(Source texts of formatted documents)
__________________________________________________
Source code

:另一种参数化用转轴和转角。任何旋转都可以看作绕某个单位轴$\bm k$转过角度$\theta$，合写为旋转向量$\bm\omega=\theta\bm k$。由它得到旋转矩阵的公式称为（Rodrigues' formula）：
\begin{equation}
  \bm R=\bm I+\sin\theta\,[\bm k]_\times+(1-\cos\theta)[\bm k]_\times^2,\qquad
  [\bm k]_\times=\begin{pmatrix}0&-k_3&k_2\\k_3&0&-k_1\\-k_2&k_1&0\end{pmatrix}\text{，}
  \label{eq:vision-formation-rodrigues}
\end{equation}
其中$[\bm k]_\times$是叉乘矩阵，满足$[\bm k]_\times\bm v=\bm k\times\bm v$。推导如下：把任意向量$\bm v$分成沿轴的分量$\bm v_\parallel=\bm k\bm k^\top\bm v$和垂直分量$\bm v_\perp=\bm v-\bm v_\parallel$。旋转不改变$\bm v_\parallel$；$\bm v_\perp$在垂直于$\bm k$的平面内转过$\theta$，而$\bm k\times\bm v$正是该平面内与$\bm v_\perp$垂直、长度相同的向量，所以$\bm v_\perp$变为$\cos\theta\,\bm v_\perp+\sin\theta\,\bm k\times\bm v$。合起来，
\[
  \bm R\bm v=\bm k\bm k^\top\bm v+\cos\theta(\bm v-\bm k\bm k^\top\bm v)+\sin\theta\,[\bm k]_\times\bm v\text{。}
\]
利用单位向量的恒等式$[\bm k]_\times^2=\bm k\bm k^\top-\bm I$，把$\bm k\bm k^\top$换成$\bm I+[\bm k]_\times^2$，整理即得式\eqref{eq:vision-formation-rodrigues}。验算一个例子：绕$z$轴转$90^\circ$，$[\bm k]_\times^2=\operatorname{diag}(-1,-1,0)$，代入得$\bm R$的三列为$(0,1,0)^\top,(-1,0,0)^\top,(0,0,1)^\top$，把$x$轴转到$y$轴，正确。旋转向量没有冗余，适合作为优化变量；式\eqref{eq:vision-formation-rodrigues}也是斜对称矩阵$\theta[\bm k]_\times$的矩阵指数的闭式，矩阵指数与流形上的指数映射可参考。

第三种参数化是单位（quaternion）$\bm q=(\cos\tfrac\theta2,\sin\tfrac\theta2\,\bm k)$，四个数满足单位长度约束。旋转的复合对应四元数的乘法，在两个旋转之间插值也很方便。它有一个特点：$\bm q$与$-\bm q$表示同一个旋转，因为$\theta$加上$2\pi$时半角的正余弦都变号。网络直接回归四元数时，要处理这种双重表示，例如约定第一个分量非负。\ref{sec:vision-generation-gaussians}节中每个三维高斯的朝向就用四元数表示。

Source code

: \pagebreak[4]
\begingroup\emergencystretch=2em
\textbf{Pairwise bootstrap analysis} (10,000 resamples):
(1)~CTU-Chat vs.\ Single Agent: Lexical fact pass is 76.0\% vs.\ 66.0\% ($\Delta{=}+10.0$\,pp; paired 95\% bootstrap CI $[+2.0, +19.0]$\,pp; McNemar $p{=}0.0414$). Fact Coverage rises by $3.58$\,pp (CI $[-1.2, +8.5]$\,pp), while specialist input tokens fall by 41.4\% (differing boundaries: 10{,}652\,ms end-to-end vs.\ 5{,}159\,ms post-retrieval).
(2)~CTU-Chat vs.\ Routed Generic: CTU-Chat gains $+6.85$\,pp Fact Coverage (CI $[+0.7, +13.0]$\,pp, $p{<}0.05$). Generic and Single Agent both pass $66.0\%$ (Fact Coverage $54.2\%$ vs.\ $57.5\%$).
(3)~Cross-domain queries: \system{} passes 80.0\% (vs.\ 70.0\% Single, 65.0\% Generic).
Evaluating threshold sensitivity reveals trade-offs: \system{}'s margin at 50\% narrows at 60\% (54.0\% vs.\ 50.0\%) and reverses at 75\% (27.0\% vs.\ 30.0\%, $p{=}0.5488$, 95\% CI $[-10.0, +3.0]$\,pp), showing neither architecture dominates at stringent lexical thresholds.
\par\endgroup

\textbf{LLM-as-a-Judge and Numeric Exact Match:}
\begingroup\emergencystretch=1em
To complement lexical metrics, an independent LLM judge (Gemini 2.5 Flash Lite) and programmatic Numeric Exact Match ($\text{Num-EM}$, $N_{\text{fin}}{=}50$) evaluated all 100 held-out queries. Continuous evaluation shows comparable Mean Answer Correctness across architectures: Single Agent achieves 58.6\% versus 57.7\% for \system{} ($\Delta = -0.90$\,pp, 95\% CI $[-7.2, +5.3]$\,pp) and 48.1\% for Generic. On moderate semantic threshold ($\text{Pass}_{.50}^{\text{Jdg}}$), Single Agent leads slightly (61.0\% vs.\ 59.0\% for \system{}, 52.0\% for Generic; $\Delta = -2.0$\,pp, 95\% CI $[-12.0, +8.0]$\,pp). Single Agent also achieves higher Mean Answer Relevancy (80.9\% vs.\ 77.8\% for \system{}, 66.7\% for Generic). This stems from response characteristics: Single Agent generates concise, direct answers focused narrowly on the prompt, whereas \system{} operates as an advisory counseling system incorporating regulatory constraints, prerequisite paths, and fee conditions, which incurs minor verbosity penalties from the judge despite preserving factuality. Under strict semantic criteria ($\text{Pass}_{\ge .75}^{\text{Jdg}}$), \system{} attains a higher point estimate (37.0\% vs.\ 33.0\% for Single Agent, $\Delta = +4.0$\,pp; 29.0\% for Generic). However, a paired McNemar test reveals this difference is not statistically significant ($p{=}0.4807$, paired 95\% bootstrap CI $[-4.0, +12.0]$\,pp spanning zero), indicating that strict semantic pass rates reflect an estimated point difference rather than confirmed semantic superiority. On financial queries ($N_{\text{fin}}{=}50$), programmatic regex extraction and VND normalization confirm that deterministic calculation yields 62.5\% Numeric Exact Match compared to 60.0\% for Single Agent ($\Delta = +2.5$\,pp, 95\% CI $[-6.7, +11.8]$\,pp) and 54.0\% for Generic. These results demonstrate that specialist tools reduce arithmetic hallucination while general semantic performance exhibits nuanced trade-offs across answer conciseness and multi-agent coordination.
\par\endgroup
__________________________________________________
WHAT THIS TASK INVOLVES: Each entry in the data must be copied exactly.

REPLY TO THE TASK:
Source code

:另一种参数化用转轴和转角。任何旋转都可以看作绕某个单位轴$\bm k$转过角度$\theta$，合写为旋转向量$\bm\omega=\theta\bm k$。由它得到旋转矩阵的公式称为（Rodrigues' formula）：
\begin{equation}
  \bm R=\bm I+\sin\theta\,[\bm k]_\times+(1-\cos\theta)[\bm k]_\times^2,\qquad
  [\bm k]_\times=\begin{pmatrix}0&-k_3&k_2\\k_3&0&-k_1\\-k_2&k_1&0\end{pmatrix}\text{，}
  \label{eq:vision-formation-rodrigues}
\end{equation}
其中$[\bm k]_\times$是叉乘矩阵，满足$[\bm k]_\times\bm v=\bm k\times\bm v$。推导如下：把任意向量$\bm v$分成沿轴的分量$\bm v_\parallel=\bm k\bm k^\top\bm v$和垂直分量$\bm v_\perp=\bm v-\bm v_\parallel$。旋转不改变$\bm v_\parallel$；$\bm v_\perp$在垂直于$\bm k$的平面内转过$\theta$，而$\bm k\times\bm v$正是该平面内与$\bm v_\perp$垂直、长度相同的向量，所以$\bm v_\perp$变为$\cos\theta\,\bm v_\perp+\sin\theta\,\bm k\times\bm v$。合起来，
\[
  \bm R\bm v=\bm k\bm k^\top\bm v+\cos\theta(\bm v-\bm k\bm k^\top\bm v)+\sin\theta\,[\bm k]_\times\bm v\text{。}
\]
利用单位向量的恒等式$[\bm k]_\times^2=\bm k\bm k^\top-\bm I$，把$\bm k\bm k^\top$换成$\bm I+[\bm k]_\times^2$，整理即得式\eqref{eq:vision-formation-rodrigues}。验算一个例子：绕$z$轴转$90^\circ$，$[\bm k]_\times^2=\operatorname{diag}(-1,-1,0)$，代入得$\bm R$的三列为$(0,1,0)^\top,(-1,0,0)^\top,(0,0,1)^\top$，把$x$轴转到$y$轴，正确。旋转向量没有冗余，适合作为优化变量；式\eqref{eq:vision-formation-rodrigues}也是斜对称矩阵$\theta[\bm k]_\times$的矩阵指数的闭式，矩阵指数与流形上的指数映射可参考。

第三种参数化是单位（quaternion）$\bm q=(\cos\tfrac\theta2,\sin\tfrac\theta2\,\bm k)$，四个数满足单位长度约束。旋转的复合对应四元数的乘法，在两个旋转之间插值也很方便。它有一个特点：$\bm q$与$-\bm q$表示同一个旋转，因为$\theta$加上$2\pi$时半角的正余弦都变号。网络直接回归四元数时，要处理这种双重表示，例如约定第一个分量非负。\ref{sec:vision-generation-gaussians}节中每个三维高斯的朝向就用四元数表示。

Source code

: \pagebreak[4]
\begingroup\emergencystretch=2em
\textbf{Pairwise bootstrap analysis} (10,000 resamples):
(1)~CTU-Chat vs.\ Single Agent: Lexical fact pass is 76.0\% vs.\ 66.0\% ($\Delta{=}+10.0$\,pp; paired 95\% bootstrap CI $[+2.0, +19.0]$\,pp; McNemar $p{=}0.0414$). Fact Coverage rises by $3.58$\,pp (CI $[-1.2, +8.5]$\,pp), while specialist input tokens fall by 41.4\% (differing boundaries: 10{,}652\,ms end-to-end vs.\ 5{,}159\,ms post-retrieval).
(2)~CTU-Chat vs.\ Routed Generic: CTU-Chat gains $+6.85$\,pp Fact Coverage (CI $[+0.7, +13.0]$\,pp, $p{<}0.05$). Generic and Single Agent both pass $66.0\%$ (Fact Coverage $54.2\%$ vs.\ $57.5\%$).
(3)~Cross-domain queries: \system{} passes 80.0\% (vs.\ 70.0\% Single, 65.0\% Generic).
Evaluating threshold sensitivity reveals trade-offs: \system{}'s margin at 50\% narrows at 60\% (54.0\% vs.\ 50.0\%) and reverses at 75\% (27.0\% vs.\ 30.0\%, $p{=}0.5488$, 95\% CI $[-10.0, +3.0]$\,pp), showing neither architecture dominates at stringent lexical thresholds.
\par\endgroup

\textbf{LLM-as-a-Judge and Numeric Exact Match:}
\begingroup\emergencystretch=1em
To complement lexical metrics, an independent LLM judge (Gemini 2.5 Flash Lite) and programmatic Numeric Exact Match ($\text{Num-EM}$, $N_{\text{fin}}{=}50$) evaluated all 100 held-out queries. Continuous evaluation shows comparable Mean Answer Correctness across architectures: Single Agent achieves 58.6\% versus 57.7\% for \system{} ($\Delta = -0.90$\,pp, 95\% CI $[-7.2, +5.3]$\,pp) and 48.1\% for Generic. On moderate semantic threshold ($\text{Pass}_{.50}^{\text{Jdg}}$), Single Agent leads slightly (61.0\% vs.\ 59.0\% for \system{}, 52.0\% for Generic; $\Delta = -2.0$\,pp, 95\% CI $[-12.0, +8.0]$\,pp). Single Agent also achieves higher Mean Answer Relevancy (80.9\% vs.\ 77.8\% for \system{}, 66.7\% for Generic). This stems from response characteristics: Single Agent generates concise, direct answers focused narrowly on the prompt, whereas \system{} operates as an advisory counseling system incorporating regulatory constraints, prerequisite paths, and fee conditions, which incurs minor verbosity penalties from the judge despite preserving factuality. Under strict semantic criteria ($\text{Pass}_{\ge .75}^{\text{Jdg}}$), \system{} attains a higher point estimate (37.0\% vs.\ 33.0\% for Single Agent, $\Delta = +4.0$\,pp; 29.0\% for Generic). However, a paired McNemar test reveals this difference is not statistically significant ($p{=}0.4807$, paired 95\% bootstrap CI $[-4.0, +12.0]$\,pp spanning zero), indicating that strict semantic pass rates reflect an estimated point difference rather than confirmed semantic superiority. On financial queries ($N_{\text{fin}}{=}50$), programmatic regex extraction and VND normalization confirm that deterministic calculation yields 62.5\% Numeric Exact Match compared to 60.0\% for Single Agent ($\Delta = +2.5$\,pp, 95\% CI $[-6.7, +11.8]$\,pp) and 54.0\% for Generic. These results demonstrate that specialist tools reduce arithmetic hallucination while general semantic performance exhibits nuanced trade-offs across answer conciseness and multi-agent coordination.
\par\endgroup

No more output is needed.